++++ PROVIDED DATA
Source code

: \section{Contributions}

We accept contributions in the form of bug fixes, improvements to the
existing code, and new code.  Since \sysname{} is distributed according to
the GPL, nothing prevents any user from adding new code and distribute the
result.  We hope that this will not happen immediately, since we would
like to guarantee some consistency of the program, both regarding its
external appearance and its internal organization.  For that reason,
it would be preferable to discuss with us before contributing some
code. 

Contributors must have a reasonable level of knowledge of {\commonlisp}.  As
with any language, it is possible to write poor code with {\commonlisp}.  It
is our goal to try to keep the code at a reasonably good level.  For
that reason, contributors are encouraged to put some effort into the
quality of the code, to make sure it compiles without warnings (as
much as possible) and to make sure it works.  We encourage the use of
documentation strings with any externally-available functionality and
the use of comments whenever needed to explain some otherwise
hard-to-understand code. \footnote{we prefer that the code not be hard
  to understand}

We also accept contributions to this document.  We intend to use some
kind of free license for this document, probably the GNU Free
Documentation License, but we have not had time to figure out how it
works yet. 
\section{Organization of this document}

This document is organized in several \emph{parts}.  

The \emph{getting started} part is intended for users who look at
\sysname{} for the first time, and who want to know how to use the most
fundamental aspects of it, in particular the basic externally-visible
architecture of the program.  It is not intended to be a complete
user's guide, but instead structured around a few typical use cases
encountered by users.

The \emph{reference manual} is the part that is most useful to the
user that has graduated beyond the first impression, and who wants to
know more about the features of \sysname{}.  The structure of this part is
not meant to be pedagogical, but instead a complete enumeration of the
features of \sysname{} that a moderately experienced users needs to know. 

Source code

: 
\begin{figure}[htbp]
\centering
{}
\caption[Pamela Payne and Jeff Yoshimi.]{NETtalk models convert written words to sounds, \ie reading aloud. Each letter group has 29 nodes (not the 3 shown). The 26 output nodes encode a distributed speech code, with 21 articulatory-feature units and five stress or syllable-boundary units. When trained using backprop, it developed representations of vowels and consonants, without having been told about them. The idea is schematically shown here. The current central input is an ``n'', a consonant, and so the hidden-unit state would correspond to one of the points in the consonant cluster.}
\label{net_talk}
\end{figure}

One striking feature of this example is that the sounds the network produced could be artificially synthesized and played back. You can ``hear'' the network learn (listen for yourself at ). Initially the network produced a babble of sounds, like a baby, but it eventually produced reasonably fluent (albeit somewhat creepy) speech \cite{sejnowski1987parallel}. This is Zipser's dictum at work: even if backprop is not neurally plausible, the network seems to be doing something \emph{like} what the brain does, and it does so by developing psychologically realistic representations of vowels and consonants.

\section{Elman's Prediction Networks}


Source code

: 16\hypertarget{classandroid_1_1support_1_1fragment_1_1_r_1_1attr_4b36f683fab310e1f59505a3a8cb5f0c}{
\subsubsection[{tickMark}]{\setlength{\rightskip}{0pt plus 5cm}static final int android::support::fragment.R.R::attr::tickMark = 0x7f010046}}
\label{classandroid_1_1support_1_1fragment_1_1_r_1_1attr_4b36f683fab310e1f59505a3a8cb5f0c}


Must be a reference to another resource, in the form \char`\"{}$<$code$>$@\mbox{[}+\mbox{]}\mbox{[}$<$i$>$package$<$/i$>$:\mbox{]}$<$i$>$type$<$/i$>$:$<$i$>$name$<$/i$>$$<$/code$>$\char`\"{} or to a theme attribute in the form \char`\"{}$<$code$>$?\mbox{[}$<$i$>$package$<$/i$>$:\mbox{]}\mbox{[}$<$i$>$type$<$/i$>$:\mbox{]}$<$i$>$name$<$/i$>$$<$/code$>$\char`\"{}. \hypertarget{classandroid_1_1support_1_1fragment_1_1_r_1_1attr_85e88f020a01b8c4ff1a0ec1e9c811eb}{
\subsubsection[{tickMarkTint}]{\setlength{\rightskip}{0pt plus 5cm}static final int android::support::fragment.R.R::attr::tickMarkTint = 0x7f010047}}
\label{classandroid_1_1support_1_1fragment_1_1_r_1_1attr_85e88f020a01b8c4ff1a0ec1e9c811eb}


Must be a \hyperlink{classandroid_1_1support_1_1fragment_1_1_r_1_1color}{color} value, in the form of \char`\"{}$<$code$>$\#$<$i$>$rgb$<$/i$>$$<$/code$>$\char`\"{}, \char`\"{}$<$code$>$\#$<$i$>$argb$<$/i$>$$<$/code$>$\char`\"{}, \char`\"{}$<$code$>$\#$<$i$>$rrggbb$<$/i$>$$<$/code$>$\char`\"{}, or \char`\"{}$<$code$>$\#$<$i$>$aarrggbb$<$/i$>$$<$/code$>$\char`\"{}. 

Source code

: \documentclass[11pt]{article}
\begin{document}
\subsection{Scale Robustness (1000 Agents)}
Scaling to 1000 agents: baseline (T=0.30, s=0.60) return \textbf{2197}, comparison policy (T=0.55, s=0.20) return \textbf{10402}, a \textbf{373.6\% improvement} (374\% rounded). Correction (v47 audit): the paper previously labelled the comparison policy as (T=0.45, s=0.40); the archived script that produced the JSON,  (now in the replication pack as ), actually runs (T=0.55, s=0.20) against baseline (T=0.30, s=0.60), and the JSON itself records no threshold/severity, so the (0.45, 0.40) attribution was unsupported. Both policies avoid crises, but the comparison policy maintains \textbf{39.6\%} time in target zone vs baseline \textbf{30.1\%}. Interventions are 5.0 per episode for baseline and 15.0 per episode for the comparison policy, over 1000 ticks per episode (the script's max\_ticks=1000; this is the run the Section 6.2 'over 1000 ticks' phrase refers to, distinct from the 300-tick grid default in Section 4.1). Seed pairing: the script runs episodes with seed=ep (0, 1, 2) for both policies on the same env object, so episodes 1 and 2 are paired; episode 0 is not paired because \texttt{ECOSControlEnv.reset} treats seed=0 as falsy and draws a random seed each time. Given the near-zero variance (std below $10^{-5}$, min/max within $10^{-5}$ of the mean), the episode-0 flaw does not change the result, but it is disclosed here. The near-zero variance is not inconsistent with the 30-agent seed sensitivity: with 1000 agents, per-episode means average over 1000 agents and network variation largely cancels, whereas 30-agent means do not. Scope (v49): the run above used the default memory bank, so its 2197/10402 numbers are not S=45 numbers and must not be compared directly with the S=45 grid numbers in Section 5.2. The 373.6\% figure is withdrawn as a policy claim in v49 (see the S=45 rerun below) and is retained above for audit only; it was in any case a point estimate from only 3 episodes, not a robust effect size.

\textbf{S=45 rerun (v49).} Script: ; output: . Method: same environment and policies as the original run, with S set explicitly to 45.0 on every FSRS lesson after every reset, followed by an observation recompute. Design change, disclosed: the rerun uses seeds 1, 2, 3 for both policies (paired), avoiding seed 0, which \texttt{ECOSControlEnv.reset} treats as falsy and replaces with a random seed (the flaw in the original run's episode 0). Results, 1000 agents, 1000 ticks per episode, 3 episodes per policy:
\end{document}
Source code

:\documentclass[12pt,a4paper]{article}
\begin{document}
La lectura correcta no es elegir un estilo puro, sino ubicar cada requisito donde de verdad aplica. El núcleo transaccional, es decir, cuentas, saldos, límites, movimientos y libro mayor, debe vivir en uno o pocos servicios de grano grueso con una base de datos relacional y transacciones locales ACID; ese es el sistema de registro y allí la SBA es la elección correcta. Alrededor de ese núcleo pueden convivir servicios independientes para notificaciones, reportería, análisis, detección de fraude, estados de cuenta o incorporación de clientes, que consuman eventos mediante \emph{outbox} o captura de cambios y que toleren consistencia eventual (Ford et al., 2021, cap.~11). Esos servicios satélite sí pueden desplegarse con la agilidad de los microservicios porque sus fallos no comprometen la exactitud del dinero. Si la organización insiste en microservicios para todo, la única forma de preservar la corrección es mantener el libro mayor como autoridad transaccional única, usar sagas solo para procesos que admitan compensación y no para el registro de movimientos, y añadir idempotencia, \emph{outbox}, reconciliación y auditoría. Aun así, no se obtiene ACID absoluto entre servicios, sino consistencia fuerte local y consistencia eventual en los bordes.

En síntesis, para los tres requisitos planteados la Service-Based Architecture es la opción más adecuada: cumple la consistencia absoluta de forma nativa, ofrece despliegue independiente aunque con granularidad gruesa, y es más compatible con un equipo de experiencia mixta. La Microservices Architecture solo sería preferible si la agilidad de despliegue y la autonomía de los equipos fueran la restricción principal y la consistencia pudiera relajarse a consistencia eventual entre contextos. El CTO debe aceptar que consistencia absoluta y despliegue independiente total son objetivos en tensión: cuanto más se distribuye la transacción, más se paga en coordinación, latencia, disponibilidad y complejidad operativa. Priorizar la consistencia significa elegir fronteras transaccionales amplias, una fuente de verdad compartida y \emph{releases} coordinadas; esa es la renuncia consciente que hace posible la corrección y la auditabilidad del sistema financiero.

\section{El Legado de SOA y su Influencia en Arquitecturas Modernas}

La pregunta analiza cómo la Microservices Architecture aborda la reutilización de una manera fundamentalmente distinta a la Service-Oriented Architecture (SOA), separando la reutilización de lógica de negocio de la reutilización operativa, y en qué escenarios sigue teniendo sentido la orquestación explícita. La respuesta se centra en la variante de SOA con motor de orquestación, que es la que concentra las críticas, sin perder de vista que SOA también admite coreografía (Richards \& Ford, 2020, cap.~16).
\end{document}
++++++++
** AIM OF THE EXERCISE **
Please give an exact copy of the entries above, from the line with "not be hard" down to the line with "useful to the", inclusive, and nothing else.

** REPLY **
hard-to-understand code. \footnote{we prefer that the code not be hard
  to understand}

We also accept contributions to this document.  We intend to use some
kind of free license for this document, probably the GNU Free
Documentation License, but we have not had time to figure out how it
works yet. 
\section{Organization of this document}

This document is organized in several \emph{parts}.  

The \emph{getting started} part is intended for users who look at
\sysname{} for the first time, and who want to know how to use the most
fundamental aspects of it, in particular the basic externally-visible
architecture of the program.  It is not intended to be a complete
user's guide, but instead structured around a few typical use cases
encountered by users.

The \emph{reference manual} is the part that is most useful to the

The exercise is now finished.